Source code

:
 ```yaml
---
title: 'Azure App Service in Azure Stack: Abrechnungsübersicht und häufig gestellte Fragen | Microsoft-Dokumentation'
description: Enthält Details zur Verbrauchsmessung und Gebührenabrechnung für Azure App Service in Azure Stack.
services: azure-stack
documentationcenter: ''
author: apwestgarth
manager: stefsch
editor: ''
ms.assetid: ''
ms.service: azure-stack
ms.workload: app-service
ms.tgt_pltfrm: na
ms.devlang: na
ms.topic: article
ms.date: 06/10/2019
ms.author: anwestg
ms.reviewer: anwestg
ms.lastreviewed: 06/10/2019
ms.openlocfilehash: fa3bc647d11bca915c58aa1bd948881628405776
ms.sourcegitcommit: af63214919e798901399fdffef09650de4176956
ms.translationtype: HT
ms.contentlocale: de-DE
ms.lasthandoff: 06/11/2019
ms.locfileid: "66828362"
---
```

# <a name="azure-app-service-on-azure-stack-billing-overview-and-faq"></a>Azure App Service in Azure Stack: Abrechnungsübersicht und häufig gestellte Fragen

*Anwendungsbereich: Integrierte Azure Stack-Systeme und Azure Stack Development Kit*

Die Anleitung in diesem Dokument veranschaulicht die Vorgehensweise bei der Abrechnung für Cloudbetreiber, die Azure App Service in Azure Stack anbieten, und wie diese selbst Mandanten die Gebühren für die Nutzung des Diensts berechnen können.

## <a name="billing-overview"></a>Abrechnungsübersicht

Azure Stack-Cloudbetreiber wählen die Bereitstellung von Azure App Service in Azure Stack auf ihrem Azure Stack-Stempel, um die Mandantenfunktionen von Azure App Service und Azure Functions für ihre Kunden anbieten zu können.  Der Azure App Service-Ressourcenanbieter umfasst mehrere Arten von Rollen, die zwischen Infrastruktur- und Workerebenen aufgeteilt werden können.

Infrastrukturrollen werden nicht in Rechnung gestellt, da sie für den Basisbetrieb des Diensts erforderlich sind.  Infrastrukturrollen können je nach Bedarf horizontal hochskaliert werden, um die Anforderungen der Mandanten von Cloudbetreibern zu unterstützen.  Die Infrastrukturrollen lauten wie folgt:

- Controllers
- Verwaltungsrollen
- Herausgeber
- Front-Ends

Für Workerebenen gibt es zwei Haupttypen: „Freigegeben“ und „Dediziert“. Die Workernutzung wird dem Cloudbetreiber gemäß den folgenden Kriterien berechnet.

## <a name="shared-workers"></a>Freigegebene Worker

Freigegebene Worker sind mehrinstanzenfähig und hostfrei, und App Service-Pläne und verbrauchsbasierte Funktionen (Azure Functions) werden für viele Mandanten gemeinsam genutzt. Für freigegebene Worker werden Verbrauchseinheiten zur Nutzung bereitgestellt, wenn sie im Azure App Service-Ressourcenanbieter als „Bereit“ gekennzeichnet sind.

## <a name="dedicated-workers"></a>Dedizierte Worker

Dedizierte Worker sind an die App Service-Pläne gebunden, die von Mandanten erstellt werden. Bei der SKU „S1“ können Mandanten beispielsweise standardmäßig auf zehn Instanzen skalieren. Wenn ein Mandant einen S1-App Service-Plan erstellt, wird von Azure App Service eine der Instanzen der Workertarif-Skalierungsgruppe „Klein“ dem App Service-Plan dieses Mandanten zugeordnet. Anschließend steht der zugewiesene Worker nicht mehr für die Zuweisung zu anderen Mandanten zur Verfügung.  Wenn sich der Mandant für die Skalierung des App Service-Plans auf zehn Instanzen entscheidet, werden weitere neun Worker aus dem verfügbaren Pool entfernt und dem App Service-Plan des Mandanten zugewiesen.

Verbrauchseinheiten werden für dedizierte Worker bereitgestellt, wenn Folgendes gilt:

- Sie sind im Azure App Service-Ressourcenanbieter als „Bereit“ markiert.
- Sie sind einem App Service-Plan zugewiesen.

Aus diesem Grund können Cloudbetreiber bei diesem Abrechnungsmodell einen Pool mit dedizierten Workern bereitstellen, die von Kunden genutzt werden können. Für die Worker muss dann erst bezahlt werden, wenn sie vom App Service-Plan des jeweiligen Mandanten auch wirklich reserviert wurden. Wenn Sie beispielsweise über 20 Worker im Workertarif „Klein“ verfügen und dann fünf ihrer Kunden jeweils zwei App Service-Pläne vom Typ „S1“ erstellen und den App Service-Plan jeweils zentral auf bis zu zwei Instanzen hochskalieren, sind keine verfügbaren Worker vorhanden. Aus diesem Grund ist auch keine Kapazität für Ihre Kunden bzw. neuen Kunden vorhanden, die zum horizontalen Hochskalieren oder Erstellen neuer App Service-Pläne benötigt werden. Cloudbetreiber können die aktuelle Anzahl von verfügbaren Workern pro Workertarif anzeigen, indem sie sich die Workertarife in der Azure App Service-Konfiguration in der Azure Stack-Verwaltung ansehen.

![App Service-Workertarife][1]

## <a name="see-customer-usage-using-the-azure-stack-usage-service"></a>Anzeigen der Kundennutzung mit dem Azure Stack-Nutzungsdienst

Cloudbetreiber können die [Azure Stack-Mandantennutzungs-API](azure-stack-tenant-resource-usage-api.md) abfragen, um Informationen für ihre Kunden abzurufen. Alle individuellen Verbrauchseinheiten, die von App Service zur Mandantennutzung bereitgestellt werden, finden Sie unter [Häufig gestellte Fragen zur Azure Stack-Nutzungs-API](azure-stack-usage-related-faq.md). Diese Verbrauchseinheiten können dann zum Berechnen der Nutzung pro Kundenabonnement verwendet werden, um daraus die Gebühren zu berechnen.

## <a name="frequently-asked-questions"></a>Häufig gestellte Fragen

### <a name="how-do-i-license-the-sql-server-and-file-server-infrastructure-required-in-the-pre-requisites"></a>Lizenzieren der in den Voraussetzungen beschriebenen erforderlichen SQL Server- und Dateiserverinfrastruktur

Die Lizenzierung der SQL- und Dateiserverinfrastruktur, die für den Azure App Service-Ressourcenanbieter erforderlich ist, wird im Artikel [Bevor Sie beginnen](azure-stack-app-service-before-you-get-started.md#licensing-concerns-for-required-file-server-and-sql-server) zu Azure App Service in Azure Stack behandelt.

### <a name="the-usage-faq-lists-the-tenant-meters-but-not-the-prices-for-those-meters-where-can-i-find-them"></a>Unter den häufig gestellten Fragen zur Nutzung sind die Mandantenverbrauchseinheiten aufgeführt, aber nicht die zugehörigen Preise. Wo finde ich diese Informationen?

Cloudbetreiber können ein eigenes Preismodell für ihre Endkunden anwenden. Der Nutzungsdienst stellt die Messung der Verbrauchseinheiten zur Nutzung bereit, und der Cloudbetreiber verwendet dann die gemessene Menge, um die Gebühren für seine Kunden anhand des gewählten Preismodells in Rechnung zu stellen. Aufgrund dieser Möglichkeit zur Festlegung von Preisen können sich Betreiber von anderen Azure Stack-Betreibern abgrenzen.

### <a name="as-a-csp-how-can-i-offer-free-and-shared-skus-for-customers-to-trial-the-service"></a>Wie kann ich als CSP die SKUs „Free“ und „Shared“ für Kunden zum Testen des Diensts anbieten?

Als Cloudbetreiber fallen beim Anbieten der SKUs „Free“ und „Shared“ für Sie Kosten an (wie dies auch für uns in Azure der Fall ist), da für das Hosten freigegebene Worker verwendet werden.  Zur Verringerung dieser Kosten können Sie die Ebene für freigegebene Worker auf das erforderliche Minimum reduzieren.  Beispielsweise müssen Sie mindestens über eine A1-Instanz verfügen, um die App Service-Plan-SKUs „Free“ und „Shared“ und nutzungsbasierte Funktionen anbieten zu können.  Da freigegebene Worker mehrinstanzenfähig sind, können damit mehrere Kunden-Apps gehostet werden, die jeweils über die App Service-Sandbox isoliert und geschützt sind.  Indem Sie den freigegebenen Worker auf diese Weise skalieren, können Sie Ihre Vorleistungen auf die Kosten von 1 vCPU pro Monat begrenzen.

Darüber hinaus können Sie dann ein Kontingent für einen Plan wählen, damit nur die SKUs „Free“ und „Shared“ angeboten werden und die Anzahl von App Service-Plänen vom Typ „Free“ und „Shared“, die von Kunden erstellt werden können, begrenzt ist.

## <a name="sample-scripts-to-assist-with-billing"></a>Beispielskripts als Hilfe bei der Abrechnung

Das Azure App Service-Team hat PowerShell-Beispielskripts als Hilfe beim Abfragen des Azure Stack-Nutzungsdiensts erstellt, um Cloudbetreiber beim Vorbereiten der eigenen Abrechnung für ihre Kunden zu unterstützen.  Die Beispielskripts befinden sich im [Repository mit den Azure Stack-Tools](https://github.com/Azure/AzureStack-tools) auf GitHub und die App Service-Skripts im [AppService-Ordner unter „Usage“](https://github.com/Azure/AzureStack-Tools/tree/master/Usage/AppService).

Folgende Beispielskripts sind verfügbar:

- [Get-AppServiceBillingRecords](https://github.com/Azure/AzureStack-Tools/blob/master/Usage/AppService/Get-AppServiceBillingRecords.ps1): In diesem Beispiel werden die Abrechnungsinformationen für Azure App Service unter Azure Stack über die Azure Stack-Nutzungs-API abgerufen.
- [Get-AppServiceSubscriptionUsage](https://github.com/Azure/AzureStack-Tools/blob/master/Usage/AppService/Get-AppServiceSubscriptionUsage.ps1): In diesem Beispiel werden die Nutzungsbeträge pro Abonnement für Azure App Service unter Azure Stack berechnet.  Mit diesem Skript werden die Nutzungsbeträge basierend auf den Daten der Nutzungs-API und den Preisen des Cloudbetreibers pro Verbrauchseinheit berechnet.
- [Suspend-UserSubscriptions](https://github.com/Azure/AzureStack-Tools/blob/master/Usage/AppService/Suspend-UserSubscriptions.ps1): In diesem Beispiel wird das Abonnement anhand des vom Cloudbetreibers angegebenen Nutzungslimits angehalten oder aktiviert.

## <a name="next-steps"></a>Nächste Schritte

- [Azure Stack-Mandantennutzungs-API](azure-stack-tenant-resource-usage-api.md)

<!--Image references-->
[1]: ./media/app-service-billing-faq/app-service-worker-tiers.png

§

* PROBLEM: Once you have found every line above holding the word "workers", copy those lines.

* EXERCISE OUTPUT:
## <a name="shared-workers"></a>Freigegebene Worker
## <a name="dedicated-workers"></a>Dedizierte Worker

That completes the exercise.